The push for marijuana legalization looks to be an undeniable trend in the United States, and that movement got a big boost recently, as no less than the New York Times editorial board endorsed a repeal of this country’s existing cannabis prohibition laws.

In an editorial published on Sunday, titled “Repeal Prohibition, Again,” the Times editorial board compares marijuana prohibition to the United States’ failed experiment at alcohol prohibition. The latter, the editorial notes, was repealed in just 13 years, during which time people kept drinking. The current ban on marijuana, the editorial says, has endured for 40 years, “inflicting great harm on society just to prohibit a substance far less dangerous than alcohol.”

Then, in no uncertain terms, the New York Times editorial board calls for a repeal of the federal ban on marijuana.

According to the editorial, the decision sparked a good deal of discussion among the Times’ Editorial Board, but they took inspiration in part from the growing movement in individual states to reform marijuana laws.

Of course, the most famous of these movements right now is in Colorado. That state decided to remove much of the prohibition surrounding legal, recreational marijuana use, and it has seen a notable boost to government coffers since. Reportedly, there have been some hiccups here and there, but these have been largely minor.

The legalization of recreational marijuana use in Colorado has drawn a lot of criticism, but residents of the state so far are happy with its tourism and revenue benefits. Image via USA Today.

The Times’ editorial is especially surprising when taken in light of Times writer Maureen Dowd’s troubling experience with consuming too much of an edible marijuana product. Dowd came under criticism from pro-legalization quarters when she essentially admitted in the course of an article that she was unexperienced with the plant and likely acted against her better judgment in assuming that she could determine a proper dosage on her own.

To an extent, the Times’ editorial urges caution in approaching legalization, though it does not do so explicitly. The piece notes that “there are no perfect answers to people’s legitimate concerns about marijuana use,” but comes down decidedly in favor of national legalization, leaving the decisions on how to handle marijuana “precisely where [they belong] – at the state level.”

Keeping federal prohibition and letting the states decide, the Times argues, would be an incomplete course of action. It would leave marijuana users open to prosecution at “the whims of whoever happens to be in the White House and chooses to enforce or not enforce the federal law.”

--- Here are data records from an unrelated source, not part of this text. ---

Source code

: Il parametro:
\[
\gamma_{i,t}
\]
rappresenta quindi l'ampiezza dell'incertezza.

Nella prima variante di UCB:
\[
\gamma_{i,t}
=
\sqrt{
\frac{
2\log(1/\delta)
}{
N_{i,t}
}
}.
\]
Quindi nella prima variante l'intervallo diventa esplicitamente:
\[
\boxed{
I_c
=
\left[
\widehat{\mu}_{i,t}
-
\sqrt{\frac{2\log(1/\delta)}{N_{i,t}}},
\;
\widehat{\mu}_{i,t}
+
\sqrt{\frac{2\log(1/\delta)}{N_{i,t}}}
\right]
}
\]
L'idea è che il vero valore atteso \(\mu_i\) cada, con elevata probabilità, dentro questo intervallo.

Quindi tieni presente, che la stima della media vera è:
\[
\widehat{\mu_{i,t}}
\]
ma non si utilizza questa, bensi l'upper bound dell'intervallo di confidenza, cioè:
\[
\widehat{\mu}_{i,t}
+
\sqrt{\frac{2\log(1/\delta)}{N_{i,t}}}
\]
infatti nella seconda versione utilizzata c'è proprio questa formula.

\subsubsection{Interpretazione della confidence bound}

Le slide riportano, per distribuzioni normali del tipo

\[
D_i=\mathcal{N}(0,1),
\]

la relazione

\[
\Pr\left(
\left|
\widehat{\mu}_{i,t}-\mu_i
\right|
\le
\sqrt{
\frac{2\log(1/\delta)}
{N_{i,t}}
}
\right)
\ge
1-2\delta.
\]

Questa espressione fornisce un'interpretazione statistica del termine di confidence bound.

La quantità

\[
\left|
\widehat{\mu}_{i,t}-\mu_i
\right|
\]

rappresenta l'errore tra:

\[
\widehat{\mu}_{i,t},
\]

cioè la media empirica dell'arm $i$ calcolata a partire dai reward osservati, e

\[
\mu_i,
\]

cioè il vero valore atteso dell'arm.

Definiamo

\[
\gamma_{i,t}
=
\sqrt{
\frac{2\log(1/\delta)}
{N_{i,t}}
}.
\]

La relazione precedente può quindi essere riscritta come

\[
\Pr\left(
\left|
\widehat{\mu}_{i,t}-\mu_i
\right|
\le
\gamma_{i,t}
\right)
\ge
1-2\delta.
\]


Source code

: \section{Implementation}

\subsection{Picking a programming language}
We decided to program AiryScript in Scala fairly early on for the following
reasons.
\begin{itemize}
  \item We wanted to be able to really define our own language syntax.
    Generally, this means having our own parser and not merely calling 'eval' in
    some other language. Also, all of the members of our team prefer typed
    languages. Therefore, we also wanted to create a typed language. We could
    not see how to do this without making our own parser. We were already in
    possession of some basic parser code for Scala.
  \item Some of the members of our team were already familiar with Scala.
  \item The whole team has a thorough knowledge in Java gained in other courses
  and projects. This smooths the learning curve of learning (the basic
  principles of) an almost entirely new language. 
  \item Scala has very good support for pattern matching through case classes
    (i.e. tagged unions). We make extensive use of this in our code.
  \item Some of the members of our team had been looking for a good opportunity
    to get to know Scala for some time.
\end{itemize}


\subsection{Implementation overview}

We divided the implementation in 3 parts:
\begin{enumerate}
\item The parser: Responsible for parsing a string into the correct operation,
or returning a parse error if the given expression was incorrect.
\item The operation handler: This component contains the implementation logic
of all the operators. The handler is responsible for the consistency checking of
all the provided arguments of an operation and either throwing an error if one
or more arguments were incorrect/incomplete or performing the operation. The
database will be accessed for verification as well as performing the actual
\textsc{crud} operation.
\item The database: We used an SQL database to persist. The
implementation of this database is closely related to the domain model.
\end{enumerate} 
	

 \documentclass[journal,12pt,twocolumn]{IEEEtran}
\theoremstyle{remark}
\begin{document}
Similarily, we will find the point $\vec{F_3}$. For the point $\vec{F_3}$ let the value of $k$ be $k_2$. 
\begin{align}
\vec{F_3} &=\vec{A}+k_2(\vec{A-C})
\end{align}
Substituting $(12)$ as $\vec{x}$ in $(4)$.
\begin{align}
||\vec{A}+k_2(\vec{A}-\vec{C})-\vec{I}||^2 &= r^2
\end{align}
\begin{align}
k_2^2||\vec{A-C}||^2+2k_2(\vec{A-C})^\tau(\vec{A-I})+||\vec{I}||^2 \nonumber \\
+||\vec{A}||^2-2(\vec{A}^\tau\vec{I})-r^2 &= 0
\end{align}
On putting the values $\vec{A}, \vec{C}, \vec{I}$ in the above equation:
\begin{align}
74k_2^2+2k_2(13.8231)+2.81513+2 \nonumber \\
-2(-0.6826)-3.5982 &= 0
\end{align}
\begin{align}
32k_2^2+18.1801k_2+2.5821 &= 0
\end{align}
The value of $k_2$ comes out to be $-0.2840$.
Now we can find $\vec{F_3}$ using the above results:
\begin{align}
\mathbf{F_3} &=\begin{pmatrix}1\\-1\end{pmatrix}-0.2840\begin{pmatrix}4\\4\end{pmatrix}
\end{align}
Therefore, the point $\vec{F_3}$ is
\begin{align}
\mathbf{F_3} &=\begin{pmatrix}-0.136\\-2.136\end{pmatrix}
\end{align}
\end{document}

The piece then goes on to cite the social impact of marijuana prohibition, including the 658,000 arrests for marijuana in 2012 and prohibition’s overwhelming impact on African American males. Doing away with marijuana prohibition, the Times argues, would alleviate some of these ills, even as it might open new problems. Some of those problems, though, could possibly be avoided if the sale of marijuana to individuals under the age of 21 was prohibited.

Of course, the Times acknowledges that its editorial is just that: an editorial. Doing away with a decades-old law on marijuana would take an act of Congress, and the Times realizes that this Congress “is as unlikely to take action on marijuana as it has been on other big issues.” Still, the Times argues that it is “long past time to repeal.”